Monday 27 April 2020

Contact Printing Frame Designs

In response to a couple of recent queries, here's a video showing some different designs for contact printing frames. If anyone has any other designs, improvements etc. please let us know.

Key things for a good contact frame:

1)  FLAT BACK.  The back board must be flat or it won't press evenly on the glass.

2)  RIGID BACK. The back shouldn't flex when clamped up.  If it does, the clamp bars may crack the glass.

3)  SOFT SURFACE Almost every one I've seen has a felt or baize surface to absorb minor imperfections and avoid creasing papers. Some of the 1960s-80s ones use foam rubber. If making contact prints of thick objects eg. plants this might be a good idea.

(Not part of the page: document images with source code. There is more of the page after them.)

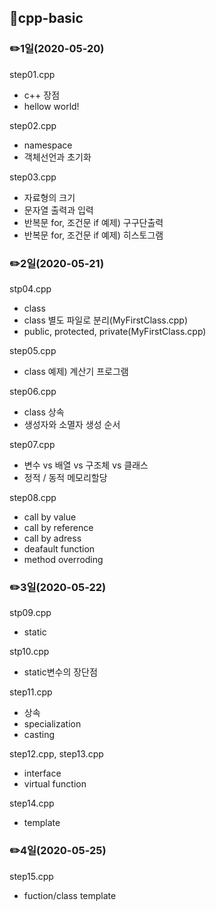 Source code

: ## 📂cpp-basic
### ✏️1일(2020-05-20)

step01.cpp
- c++ 장점
- hellow world!

step02.cpp
- namespace
- 객체선언과 초기화

step03.cpp
- 자료형의 크기
- 문자열 출력과 입력
- 반복문 for, 조건문 if 예제) 구구단출력
- 반복문 for, 조건문 if 예제) 히스토그램

### ✏️2일(2020-05-21)
stp04.cpp
- class
- class 별도 파일로 분리(MyFirstClass.cpp)
- public, protected, private(MyFirstClass.cpp)

step05.cpp
- class 예제) 계산기 프로그램

step06.cpp
- class 상속
- 생성자와 소멸자 생성 순서

step07.cpp
- 변수 vs 배열 vs 구조체 vs 클래스
- 정적 / 동적 메모리할당

step08.cpp
- call by value
- call by reference
- call by adress
- deafault function
- method overroding

### ✏️3일(2020-05-22)
stp09.cpp
- static

stp10.cpp
- static변수의 장단점

step11.cpp
- 상속
- specialization
- casting

step12.cpp, step13.cpp
- interface
- virtual function

step14.cpp
- template

### ✏️4일(2020-05-25)
step15.cpp
- fuction/class template


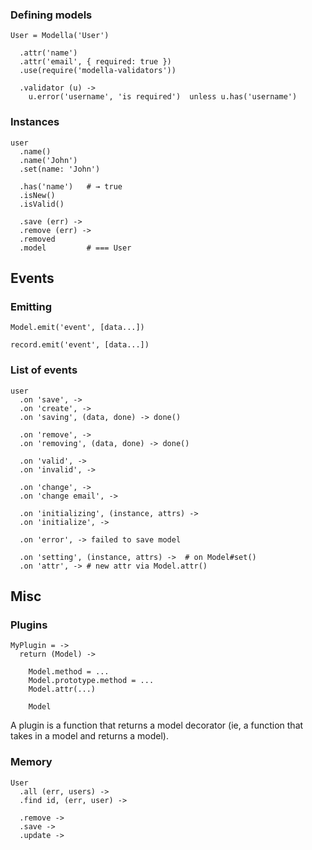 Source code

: ### Defining models

    User = Modella('User')

      .attr('name')
      .attr('email', { required: true })
      .use(require('modella-validators'))

      .validator (u) ->
        u.error('username', 'is required')  unless u.has('username')

### Instances

    user
      .name()
      .name('John')
      .set(name: 'John')

      .has('name')   # → true
      .isNew()
      .isValid()

      .save (err) ->
      .remove (err) ->
      .removed
      .model         # === User

Events
------

### Emitting

    Model.emit('event', [data...])

    record.emit('event', [data...])

### List of events

    user
      .on 'save', ->
      .on 'create', ->
      .on 'saving', (data, done) -> done()

      .on 'remove', ->
      .on 'removing', (data, done) -> done()

      .on 'valid', ->
      .on 'invalid', ->

      .on 'change', ->
      .on 'change email', ->

      .on 'initializing', (instance, attrs) ->
      .on 'initialize', ->

      .on 'error', -> failed to save model

      .on 'setting', (instance, attrs) ->  # on Model#set()
      .on 'attr', -> # new attr via Model.attr()

Misc
----

### Plugins

    MyPlugin = ->
      return (Model) ->

        Model.method = ...
        Model.prototype.method = ...
        Model.attr(...)

        Model

A plugin is a function that returns a model decorator (ie, a function that takes in a model and returns a model).

### Memory

    User
      .all (err, users) ->
      .find id, (err, user) ->

      .remove ->
      .save ->
      .update ->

4) HEAVY FRAME - for the same reasons as 2) This includes the glass. Thin 2mm picture frame glass is unlikely to take the pressure except on very small frames.

5)  SPLIT BACK - to enable opening the back to check exposure without losing register. Traditionally split 1/3 of the way across.

Here's the video: apologies for the poor sound quality - I'm still learning this stuff!

https://youtu.be/NuD_OQoaDlk

https://youtu.be/NuD_OQoaDlk

Sunday 26 April 2020

A cheap LED exposure box for ultraviolet processes.

[If you're reading this during the UK lockdown and have no access to tools or facilities note that it's entirely possible to buy the LED sets and just stick them inside any old box - no need for fancy stuff!]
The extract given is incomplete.